Diversity Planning & Institutional Initiatives at Kent State University
Diversity Planning & Institutional Initiatives at Kent State University
In 1991, Kent State University began to lay a strong foundation for the first high-profile, university-wide diversity agenda. The agenda started with a series of institution-wide dialogues on diversity issues, followed by a cultural self-study, which culminated in the development of a Strategic Diversity Plan from 2000 to 2005. The plan outlined seven objectives that have guided the university diversity initiatives since 2000:
- Develop a shared and inclusive understanding of diversity;
- Create a welcoming campus climate for all individuals;
- Recruit, retain and promote greater numbers of women and minorities into faculty, staff and administrative positions (including deans, chairs and vice presidents);
- Recruit and retain a greater number of ethnic minority students and promote international understanding;
- Provide incentives to academic and administrative support units for developing models of excellence for increasing diversity;
- Collect and organize data in order to systematically and effectively assess progress and to align/realign programs intended to enhance diversity; and
- Coordinate organizational change to achieve the progress envisioned in this plan.

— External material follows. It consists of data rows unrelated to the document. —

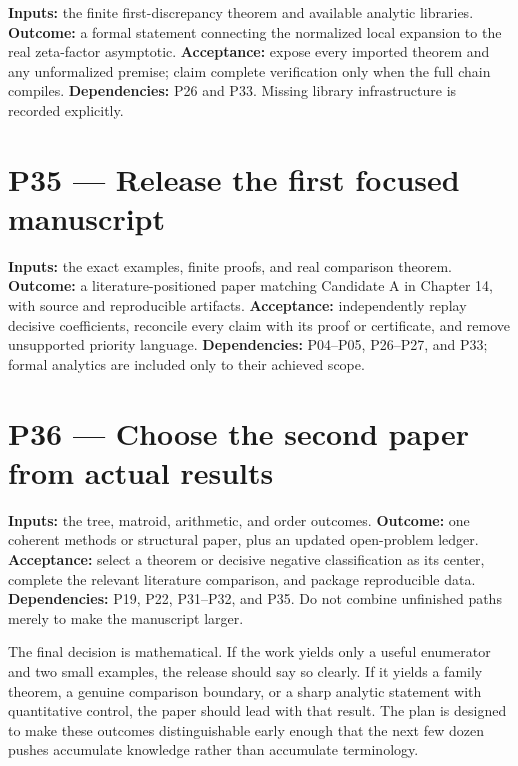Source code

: \documentclass[
  11pt,
  a4paper,
]{report}
\begin{document}
\textbf{Inputs:} the finite first-discrepancy theorem and available
analytic libraries. \textbf{Outcome:} a formal statement connecting the
normalized local expansion to the real zeta-factor asymptotic.
\textbf{Acceptance:} expose every imported theorem and any unformalized
premise; claim complete verification only when the full chain compiles.
\textbf{Dependencies:} P26 and P33. Missing library infrastructure is
recorded explicitly.

\hypertarget{p35-release-the-first-focused-manuscript}{%
\section{P35 --- Release the first focused
manuscript}\label{p35-release-the-first-focused-manuscript}}

\textbf{Inputs:} the exact examples, finite proofs, and real comparison
theorem. \textbf{Outcome:} a literature-positioned paper matching
Candidate A in Chapter 14, with source and reproducible artifacts.
\textbf{Acceptance:} independently replay decisive coefficients,
reconcile every claim with its proof or certificate, and remove
unsupported priority language. \textbf{Dependencies:} P04--P05,
P26--P27, and P33; formal analytics are included only to their achieved
scope.

\hypertarget{p36-choose-the-second-paper-from-actual-results}{%
\section{P36 --- Choose the second paper from actual
results}\label{p36-choose-the-second-paper-from-actual-results}}

\textbf{Inputs:} the tree, matroid, arithmetic, and order outcomes.
\textbf{Outcome:} one coherent methods or structural paper, plus an
updated open-problem ledger. \textbf{Acceptance:} select a theorem or
decisive negative classification as its center, complete the relevant
literature comparison, and package reproducible data.
\textbf{Dependencies:} P19, P22, P31--P32, and P35. Do not combine
unfinished paths merely to make the manuscript larger.

The final decision is mathematical. If the work yields only a useful
enumerator and two small examples, the release should say so clearly. If
it yields a family theorem, a genuine comparison boundary, or a sharp
analytic statement with quantitative control, the paper should lead with
that result. The plan is designed to make these outcomes distinguishable
early enough that the next few dozen pushes accumulate knowledge rather
than accumulate terminology.
\end{document}
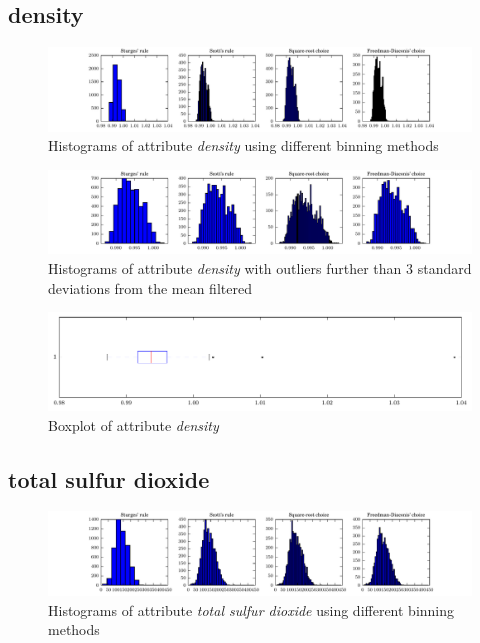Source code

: \documentclass{report}
\begin{document}
\newpage\subsection{density}
\begin{figure}[H]
\includegraphics[width=\textwidth]{histograms/density.pdf}
\caption{Histograms of attribute \emph{density} using different binning methods}\end{figure}

\begin{figure}[H]
\includegraphics[width=\textwidth]{histograms/density_filtered.pdf}
\caption{Histograms of attribute \emph{density} with outliers further than 3 standard deviations from the mean filtered}\n\end{figure}

\begin{figure}[H]
\includegraphics[width=\textwidth]{boxplots/density.pdf}
\caption{Boxplot of attribute \emph{density}}\end{figure}

\newpage\subsection{total sulfur dioxide}
\begin{figure}[H]
\includegraphics[width=\textwidth]{histograms/total_sulfur_dioxide.pdf}
\caption{Histograms of attribute \emph{total sulfur dioxide} using different binning methods}\end{figure}
\end{document}

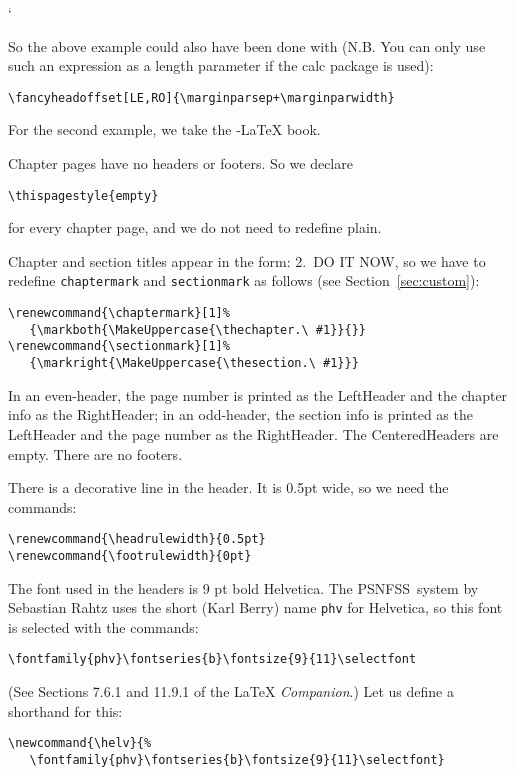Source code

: `\documentclass[a4paper]{article}
\def\latex/{\protect\LaTeX{}}
\def\ams/{\protect\pAmS}
\def\pAmS{{\the\textfont2
        A\kern-.1667em\lower.5ex\hbox{M}\kern-.125emS}}
\def\amslatex/{\ams/-\latex/}
\newcommand{\PSNFSS}{{\sf
    PSNFSS}}
\newcommand{\bs}{\symbol{'134}}
\newcommand{\Cmd}[1]{\texttt{\def\{{\char`\{}\def\}{\char`\}}\bs#1}}
\begin{document}
So the above example could also have been done with (N.B. You can only use such an expression as a length parameter if the \textsf{calc} package is used):

\begin{verbatim}
\fancyheadoffset[LE,RO]{\marginparsep+\marginparwidth}
\end{verbatim}

For the second example, we take the \amslatex/ book.%

Chapter pages have no headers or footers.  So we declare

\begin{verbatim}
\thispagestyle{empty}
\end{verbatim}
for every chapter page, and we do not need to redefine plain.

Chapter and section titles appear in the form: 2.\ DO IT NOW, so we have
to redefine \Cmd{chaptermark} and \Cmd{sectionmark} as follows (see
Section~\ref{sec:custom}):

\begin{verbatim}
\renewcommand{\chaptermark}[1]%
   {\markboth{\MakeUppercase{\thechapter.\ #1}}{}}
\renewcommand{\sectionmark}[1]%
   {\markright{\MakeUppercase{\thesection.\ #1}}}
\end{verbatim}

In an even-header, the page number is printed as the LeftHeader and
the chapter info as the RightHeader; in an odd-header, the section info
is printed as the LeftHeader and the page number as the RightHeader.  The
CenteredHeaders are empty.  There are no footers.

There is a decorative line in the header.  It is 0.5pt wide, so we need
the commands:

\begin{verbatim}
\renewcommand{\headrulewidth}{0.5pt}
\renewcommand{\footrulewidth}{0pt}
\end{verbatim}

The font used in the headers is 9 pt bold Helvetica.  The \PSNFSS\ system
by Sebastian Rahtz uses the short (Karl Berry) name \verb|phv| for
Helvetica, so this font is selected with the commands:
\begin{verbatim}
\fontfamily{phv}\fontseries{b}\fontsize{9}{11}\selectfont
\end{verbatim}
(See Sections 7.6.1 and 11.9.1 of the \latex/ \emph{Companion}.)
Let us define a shorthand for this:
\begin{verbatim}
\newcommand{\helv}{%
   \fontfamily{phv}\fontseries{b}\fontsize{9}{11}\selectfont}
\end{verbatim}
\end{document}
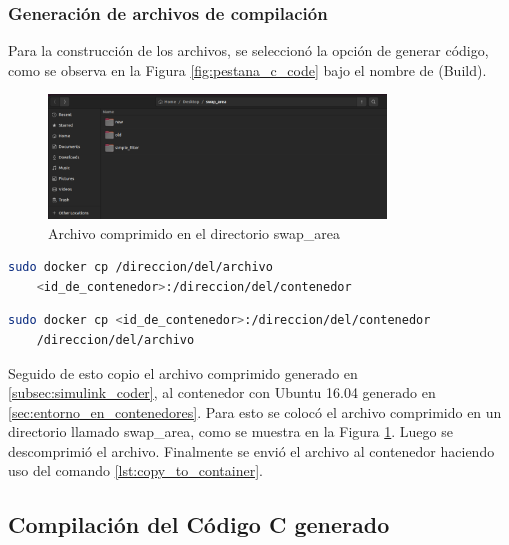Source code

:\subsubsection{Generación de archivos de compilación}

Para la construcción de los archivos, se seleccionó la opción de generar código, como se observa en la Figura \ref{fig:pestana_c_code} bajo el nombre de (Build).

\begin{figure}[h!]
    \centering
    \includegraphics[width=0.8\textwidth]{fig/especifico_2/M2MT/paso_a_paso_mtmt/root_folder.pdf}
    \caption{Archivo comprimido en el directorio swap\_area}
    \label{fig:pestana_swap_area}
\end{figure}

\begin{lstlisting}[language=bash, caption={Copiar archivos al contenedor, Linux}, label=lst:copy_to_container]
    sudo docker cp /direccion/del/archivo 
    <id_de_contenedor>:/direccion/del/contenedor
\end{lstlisting}

\begin{lstlisting}[language=bash, caption={Copiar archivos del contenedor, Linux}, label=lst:copy_from_container]
    sudo docker cp <id_de_contenedor>:/direccion/del/contenedor
    /direccion/del/archivo
\end{lstlisting}

Seguido de esto copio el archivo comprimido generado en \ref{subsec:simulink_coder}, al contenedor con Ubuntu 16.04 generado en \ref{sec:entorno_en_contenedores}. Para esto se colocó el archivo comprimido en un directorio llamado swap\_area, como se muestra en la Figura \ref{fig:pestana_swap_area}. Luego se descomprimió el archivo. Finalmente se envió el archivo al contenedor haciendo uso del comando \ref{lst:copy_to_container}.

\newpage

\subsection{Compilación del Código C generado}\label{subsec:compilacion_binario}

Through the implementation of this plan and our collective resolve to social justice, democratic values and educational excellence, we imagine an institution that reflects the beautiful mosaic of humanity.
Institutional Diversity Initiatives
- Institutional Leadership and Commitment
Vision, commitment and leadership (by example) are essential for systemic change at Kent State University. Diversity and democracy challenge us to move beyond our individual and institutional comfort zones of assimilation (cognitive, affective and behavioral) to engage, understand and respect differences and similarities among people and cultures. An inclusive institutional vision encourages a nurturing and challenging intellectual and social climate for all members of the campus community. - Faculty and Staff Involvement
Examples of faculty or staff involvement include opportunities designed to support faculty or staff in the areas of pedagogical change, curriculum transformation, sexual harassment, anti-racism, and anti-homophobia. - Curriculum Transformation
Campuses are changing their curricula to address issues of diversity. This initiative focuses on American Pluralism "across-the-curriculum", special studies programs on designated communal traditions, new interdisciplinary programs, traditional disciplinary majors that have systematically addressed diversity in their course offerings or requirements, with additional focus on diversity requirements, credit-bearing service learning programs, and special institutes. - Student Development and Experience
Student experience and development is a priority focusing on students as a diverse group at the center of the classroom, the campus, and the community. These are activities designed to address residential life, programs to work on inter- and intra-group relations on campus and programs designed to attend to students' transitions among their own communities and within the campus community. - Campus-Community Connections
The campus-community connections priority is about campus-community partnerships. These partnerships include active commitments from staff and students who recognize their responsibilities for participating in multiple communities (including, but not limited to, on-campus communities), and efforts to work with local community leaders and groups in solving particular problems and/or conducting community-based research. This priority aims to address disparate perceptions of the nature and meaning of U.S. diversity on campus and in the community.